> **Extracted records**
########################################

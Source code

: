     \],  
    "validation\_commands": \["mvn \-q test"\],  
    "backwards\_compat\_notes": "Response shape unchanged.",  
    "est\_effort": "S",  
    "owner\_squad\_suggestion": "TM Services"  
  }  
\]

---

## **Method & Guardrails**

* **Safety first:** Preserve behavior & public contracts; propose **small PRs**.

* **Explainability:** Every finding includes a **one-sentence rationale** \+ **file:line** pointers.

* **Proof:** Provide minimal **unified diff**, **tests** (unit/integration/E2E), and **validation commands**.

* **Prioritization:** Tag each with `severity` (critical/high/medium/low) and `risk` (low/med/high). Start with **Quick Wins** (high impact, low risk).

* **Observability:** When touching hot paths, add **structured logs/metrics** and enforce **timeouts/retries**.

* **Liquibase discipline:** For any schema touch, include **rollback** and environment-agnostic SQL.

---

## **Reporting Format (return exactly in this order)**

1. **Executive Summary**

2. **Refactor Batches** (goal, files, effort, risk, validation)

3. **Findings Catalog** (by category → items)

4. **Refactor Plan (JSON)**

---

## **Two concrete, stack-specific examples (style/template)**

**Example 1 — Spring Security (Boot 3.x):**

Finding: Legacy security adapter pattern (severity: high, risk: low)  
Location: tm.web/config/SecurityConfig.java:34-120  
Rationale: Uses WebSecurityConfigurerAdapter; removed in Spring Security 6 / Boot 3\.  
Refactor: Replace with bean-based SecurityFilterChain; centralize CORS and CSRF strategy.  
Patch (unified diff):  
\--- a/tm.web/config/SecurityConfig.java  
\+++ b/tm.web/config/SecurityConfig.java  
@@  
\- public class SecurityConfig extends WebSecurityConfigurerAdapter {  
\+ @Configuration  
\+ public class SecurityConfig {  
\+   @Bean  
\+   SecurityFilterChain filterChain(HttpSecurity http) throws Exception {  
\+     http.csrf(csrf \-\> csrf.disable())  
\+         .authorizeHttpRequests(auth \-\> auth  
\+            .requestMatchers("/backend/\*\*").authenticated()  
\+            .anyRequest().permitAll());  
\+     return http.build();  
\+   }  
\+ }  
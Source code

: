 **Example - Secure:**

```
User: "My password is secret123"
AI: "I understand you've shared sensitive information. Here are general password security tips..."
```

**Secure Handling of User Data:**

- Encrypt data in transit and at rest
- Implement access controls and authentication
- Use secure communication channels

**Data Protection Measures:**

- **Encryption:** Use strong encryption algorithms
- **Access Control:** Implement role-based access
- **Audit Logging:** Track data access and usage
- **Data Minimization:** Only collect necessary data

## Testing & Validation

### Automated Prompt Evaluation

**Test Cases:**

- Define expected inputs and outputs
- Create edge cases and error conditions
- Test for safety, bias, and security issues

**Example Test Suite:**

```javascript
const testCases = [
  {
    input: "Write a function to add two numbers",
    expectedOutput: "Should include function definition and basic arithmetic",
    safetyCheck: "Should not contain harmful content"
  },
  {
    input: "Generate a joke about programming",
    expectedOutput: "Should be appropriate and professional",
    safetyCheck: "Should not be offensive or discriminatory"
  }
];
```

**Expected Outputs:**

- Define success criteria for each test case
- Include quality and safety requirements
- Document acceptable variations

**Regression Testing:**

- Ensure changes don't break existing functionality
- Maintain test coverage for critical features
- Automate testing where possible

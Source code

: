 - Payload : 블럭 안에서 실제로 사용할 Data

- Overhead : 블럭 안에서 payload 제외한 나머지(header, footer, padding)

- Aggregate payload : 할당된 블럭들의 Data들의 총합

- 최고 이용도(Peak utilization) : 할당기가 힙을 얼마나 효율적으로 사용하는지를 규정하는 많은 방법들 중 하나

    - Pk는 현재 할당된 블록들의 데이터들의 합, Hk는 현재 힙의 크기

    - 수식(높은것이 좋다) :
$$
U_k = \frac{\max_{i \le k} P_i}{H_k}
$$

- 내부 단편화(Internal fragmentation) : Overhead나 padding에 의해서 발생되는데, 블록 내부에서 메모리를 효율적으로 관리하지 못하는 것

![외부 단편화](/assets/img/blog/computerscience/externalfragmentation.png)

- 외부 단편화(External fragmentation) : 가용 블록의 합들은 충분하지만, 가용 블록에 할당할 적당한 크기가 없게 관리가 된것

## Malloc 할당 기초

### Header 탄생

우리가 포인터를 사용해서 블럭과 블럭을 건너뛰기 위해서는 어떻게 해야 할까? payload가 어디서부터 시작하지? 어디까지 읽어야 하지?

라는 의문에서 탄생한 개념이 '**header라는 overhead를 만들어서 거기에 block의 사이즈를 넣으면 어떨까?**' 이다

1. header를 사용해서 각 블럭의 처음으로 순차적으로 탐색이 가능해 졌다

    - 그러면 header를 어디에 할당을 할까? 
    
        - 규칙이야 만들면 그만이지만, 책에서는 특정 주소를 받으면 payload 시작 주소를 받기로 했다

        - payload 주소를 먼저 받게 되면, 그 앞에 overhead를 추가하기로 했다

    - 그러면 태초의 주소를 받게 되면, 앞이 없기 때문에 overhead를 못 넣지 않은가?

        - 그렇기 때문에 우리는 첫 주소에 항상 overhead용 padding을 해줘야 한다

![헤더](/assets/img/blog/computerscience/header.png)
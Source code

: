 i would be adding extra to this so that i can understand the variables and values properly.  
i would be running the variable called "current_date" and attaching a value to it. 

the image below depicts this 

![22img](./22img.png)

########################################

Your answer should be exactly the lines of the data above, from the first through the line containing "and **validation commands**.".

Source code

:     \],  
    "validation\_commands": \["mvn \-q test"\],  
    "backwards\_compat\_notes": "Response shape unchanged.",  
    "est\_effort": "S",  
    "owner\_squad\_suggestion": "TM Services"  
  }  
\]

---

## **Method & Guardrails**

* **Safety first:** Preserve behavior & public contracts; propose **small PRs**.

* **Explainability:** Every finding includes a **one-sentence rationale** \+ **file:line** pointers.

* **Proof:** Provide minimal **unified diff**, **tests** (unit/integration/E2E), and **validation commands**.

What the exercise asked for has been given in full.